Archive for March, 2009

Webcams, iPhone Apps, and Google Maps

Tuesday, March 10th, 2009

Webcams from all over the world (8,000 and counting) can be found and viewed at the Webcams.travel website. Of course most of these so called webcams are actually IP cameras.


They’ve got some really neat Google integration – so much so that between that and the site logo looking very similar to the one used by Google’s own Chrome browser, the person that pointed the site out to me told me that it was an official Google site!

Some well-thought out features, like their ‘Daylight’ button feature – which captures the webcam scene at noon and allows you to view it as captured in daylight if you happen to visit the camera after dark – a neat solution to a problem I’m sure we’ve all come across.

Integration with a hotel booking provider, that lets you find a choice of hotels near the web camera you’re viewing.

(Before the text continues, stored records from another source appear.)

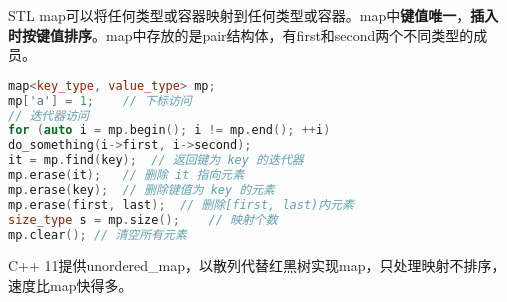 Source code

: STL map可以将任何类型或容器映射到任何类型或容器。map中\textbf{键值唯一}，\textbf{插入时按键值排序}。map中存放的是pair结构体，有first和second两个不同类型的成员。



\begin{lstlisting}[language=c++]
map<key_type, value_type> mp;
mp['a'] = 1;	// 下标访问
// 迭代器访问
for (auto i = mp.begin(); i != mp.end(); ++i)
do_something(i->first, i->second);
it = mp.find(key);	// 返回键为 key 的迭代器
mp.erase(it);	// 删除 it 指向元素
mp.erase(key);	// 删除键值为 key 的元素
mp.erase(first, last);	// 删除[first, last)内元素
size_type s = mp.size();	// 映射个数
mp.clear();	// 清空所有元素
\end{lstlisting}

C++ 11提供unordered\_map，以散列代替红黑树实现map，只处理映射不排序，速度比map快得多。
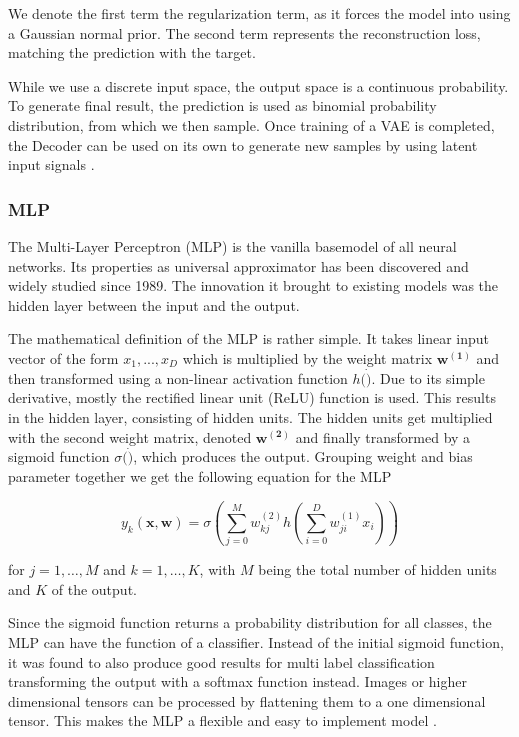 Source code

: We denote the first term the regularization term, as it forces the model into using a Gaussian normal prior. The second term represents the reconstruction loss, matching the prediction with the target.

While we use a discrete input space, the output space is a continuous probability. To generate final result, the prediction is used as binomial probability distribution, from which we then sample. Once training  of a VAE is completed, the Decoder can be used on its own to generate new samples by using latent input signals \cite{kingma_auto-encoding_2014}.


\subsubsection{MLP}
\label{ssec:mlp}
The Multi-Layer Perceptron (MLP) is the vanilla basemodel of all neural networks.
Its properties as universal approximator has been discovered and widely studied since 1989. The innovation it brought to existing models was the hidden layer between the input and the output.

The mathematical definition of the MLP is rather simple. It takes linear input vector of the form $x_1,...,x_D$ which is multiplied by the weight matrix $\mathbf{w^{(1)}}$ and then transformed using a non-linear activation function $h(\dot)$. Due to its simple derivative, mostly the rectified linear unit (ReLU) function is used. This results in the hidden layer, consisting of hidden units. The hidden units get multiplied with the second weight matrix, denoted $\mathbf{w^{(2)}}$ and finally transformed by a sigmoid function $\sigma(\dot)$, which produces the output. Grouping weight and bias parameter together we get the following equation for the MLP

\begin{equation}
    y_{k}(\mathbf{x}, \mathbf{w})=\sigma\left(\sum_{j=0}^{M} w_{k j}^{(2)} h\left(\sum_{i=0}^{D} w_{j i}^{(1)} x_{i}\right)\right)
\end{equation}

for $j=1, \ldots, M$ and $k=1, \ldots, K$, with $M$ being the total number of hidden units and $K$ of the output.


Since the sigmoid function returns a probability distribution for all classes, the MLP can have the function of a classifier. Instead of the initial sigmoid function, it was found to also produce good results for multi label classification transforming the output with a softmax function instead. Images or higher dimensional tensors can be processed by flattening them to a one dimensional tensor. This makes the MLP a flexible and easy to implement model \cite{bishop_pattern_2006}.


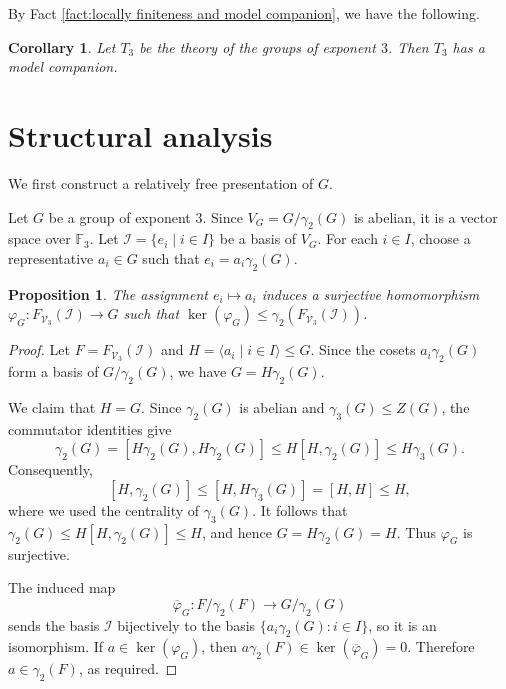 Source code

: \documentclass[11pt,reqno]{article}
\newtheorem{proposition}[theorem]{Proposition}
\newtheorem{corollary}[theorem]{Corollary}
\theoremstyle{definition}
\theoremstyle{remark}
\begin{document}
By Fact \ref{fact:locally finiteness and model companion}, we have the following.
\begin{corollary}
    Let $T_3$ be the theory of the groups of exponent $3$. Then $T_3$ has a model companion.
\end{corollary}


\section{Structural analysis}
\label{sec:structure}

We first construct a relatively free presentation of $G$.

Let $G$ be a group of exponent $3$.
Since $V_G=G/\gamma_2(G)$ is abelian, it is a vector space over $\mathbb F_3$.
Let $\mathcal I=\{e_i\mid i\in I\}$ be a basis of $V_G$.  For each $i\in I$,
choose a representative $a_i\in G$ such that
$e_i=a_i\gamma_2(G)$.

\begin{proposition}\label{proposition:lift}
    The assignment $e_i\mapsto a_i$ induces a surjective homomorphism
    $\varphi_G:F_{\mathcal V_3}(\mathcal I)\to G$ such that
    $\ker(\varphi_G)\leq\gamma_2(F_{\mathcal V_3}(\mathcal I))$.
\end{proposition}

\begin{proof}
    Let $F=F_{\mathcal V_3}(\mathcal I)$ and
    $H=\langle a_i\mid i\in I\rangle\leq G$.  Since the cosets
    $a_i\gamma_2(G)$ form a basis of $G/\gamma_2(G)$, we have
    $G=H\gamma_2(G)$.

    We claim that $H=G$.  Since $\gamma_2(G)$ is abelian and
    $\gamma_3(G)\leq Z(G)$, the commutator identities give
    \[
    \gamma_2(G)
    =[H\gamma_2(G),H\gamma_2(G)]
    \leq H[H,\gamma_2(G)]
    \leq H\gamma_3(G).
    \]
    Consequently,
    \[
    [H,\gamma_2(G)]
    \leq[H,H\gamma_3(G)]
    =[H,H]
    \leq H,
    \]
    where we used the centrality of $\gamma_3(G)$.  It follows that
    $\gamma_2(G)\leq H[H,\gamma_2(G)]\leq H$, and hence
    $G=H\gamma_2(G)=H$.  Thus $\varphi_G$ is surjective.

    The induced map
    \[
    \overline{\varphi}_G:F/\gamma_2(F)\longrightarrow G/\gamma_2(G)
    \]
    sends the basis $\mathcal I$ bijectively to the basis
    $\{a_i\gamma_2(G):i\in I\}$, so it is an isomorphism.  If
    $a\in\ker(\varphi_G)$, then
    $a\gamma_2(F)\in\ker(\overline{\varphi}_G)=0$.  Therefore
    $a\in\gamma_2(F)$, as required.
\end{proof}
\end{document}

Specially developed iPhone Apps allow you to integrate with the Webcams.travel website and view your favourite tourist hot spots directly on your iPhone. Some, such as WorldView, offer a free App version. Moxier World uses their API to deliver world time, weather forecasts and live views from webcams to your iPhone, iPod Touch, or Google Android phone handset.

The ability to add/embed a gadget into your website (as we have above) or even to display your favourite web camera on your iGoogle Home page.

If you’re a webcam owner you can get automatic notification if your webcam goes down, or if somebody Posts a comment to your camera’s page.

Tight integration with Google Maps. The ability to precisely re-position a webcam to its correct location in Google Maps, and even integration with Google Earth as an official layer showing all the web camera locations.

All in all, it’s an impressively well executed set of applications. They are adding 1,000 webcams every couple of months or so, and yet it is still in Beta!

It’s fascinating to sit and watch this gadget ‘tour’ the webcams of the world – simply click on the image from any camera that takes your fancy and you’ll be taken to its home page for further details and information.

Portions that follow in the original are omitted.